THROUGH MY LENS: The things they carried

Old belongings and tools of the military trade tell of small, but important details of lives come and gone long ago.

This spring I visited the historical site of Fort Ticonderoga for the first time in the twenty years I’ve lived in upstate New York. The fort isn’t far from my house, about an hour’s drive north through the picturesque foothills of the Adirondack Mountains to the southern end of Lake Champlain, where it sits atop a hillside with a commanding view of the water below. Red tiles set the roof ablaze, and gray stones, still smooth and neatly laid, shape the walls and walkways.

I’ve always loved museums, the stories told by the things they house inside their walls and display cabinets, and the even greater untold mysteries they bring up in my mind. Walking through the fort that day, I couldn’t help but wish I could go back for a bit and see first-hand what life was truly like for people back then.

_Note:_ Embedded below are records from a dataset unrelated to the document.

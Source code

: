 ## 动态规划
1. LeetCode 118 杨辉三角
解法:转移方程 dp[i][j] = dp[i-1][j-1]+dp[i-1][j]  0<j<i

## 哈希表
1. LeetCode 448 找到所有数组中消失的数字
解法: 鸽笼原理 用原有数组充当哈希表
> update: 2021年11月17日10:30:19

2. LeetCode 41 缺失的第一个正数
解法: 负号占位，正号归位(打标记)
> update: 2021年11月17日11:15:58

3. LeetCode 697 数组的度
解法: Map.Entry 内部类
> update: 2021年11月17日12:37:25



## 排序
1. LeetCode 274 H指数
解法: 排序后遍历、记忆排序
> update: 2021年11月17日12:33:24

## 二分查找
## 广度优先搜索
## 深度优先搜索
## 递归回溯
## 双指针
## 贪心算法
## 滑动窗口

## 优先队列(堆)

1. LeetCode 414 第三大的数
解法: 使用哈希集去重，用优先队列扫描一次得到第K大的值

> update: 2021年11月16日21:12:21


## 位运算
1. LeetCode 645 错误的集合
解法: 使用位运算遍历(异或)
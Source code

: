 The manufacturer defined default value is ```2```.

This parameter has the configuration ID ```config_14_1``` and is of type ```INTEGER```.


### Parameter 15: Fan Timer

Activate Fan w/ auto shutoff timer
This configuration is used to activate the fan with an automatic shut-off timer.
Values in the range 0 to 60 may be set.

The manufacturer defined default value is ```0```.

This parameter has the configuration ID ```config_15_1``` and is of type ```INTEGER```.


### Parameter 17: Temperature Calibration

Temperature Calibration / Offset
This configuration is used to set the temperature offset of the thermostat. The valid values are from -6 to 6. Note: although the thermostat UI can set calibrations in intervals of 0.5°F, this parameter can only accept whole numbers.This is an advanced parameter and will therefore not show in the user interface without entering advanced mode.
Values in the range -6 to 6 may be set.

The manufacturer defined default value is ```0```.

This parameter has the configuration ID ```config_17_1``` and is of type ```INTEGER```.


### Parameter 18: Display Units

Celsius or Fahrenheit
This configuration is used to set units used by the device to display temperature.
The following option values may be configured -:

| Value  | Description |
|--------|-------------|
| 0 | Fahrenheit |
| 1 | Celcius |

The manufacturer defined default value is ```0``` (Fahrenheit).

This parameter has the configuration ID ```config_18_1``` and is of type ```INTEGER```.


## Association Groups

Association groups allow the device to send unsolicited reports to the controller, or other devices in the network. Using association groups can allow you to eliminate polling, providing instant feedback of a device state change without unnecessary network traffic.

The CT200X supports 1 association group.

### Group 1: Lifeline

The world was surely a very different place in many ways, yet I can’t help but believe people themselves weren’t that dissimilar from who they are now. Practical items were still necessary, as were the small treasures and tokens of loved ones and families far away. I found this storage room, filled with the simple odds and ends of everyday life, in the fort to be one of the most memorable for me, helping bring me a little closer to the people who once lived and died there.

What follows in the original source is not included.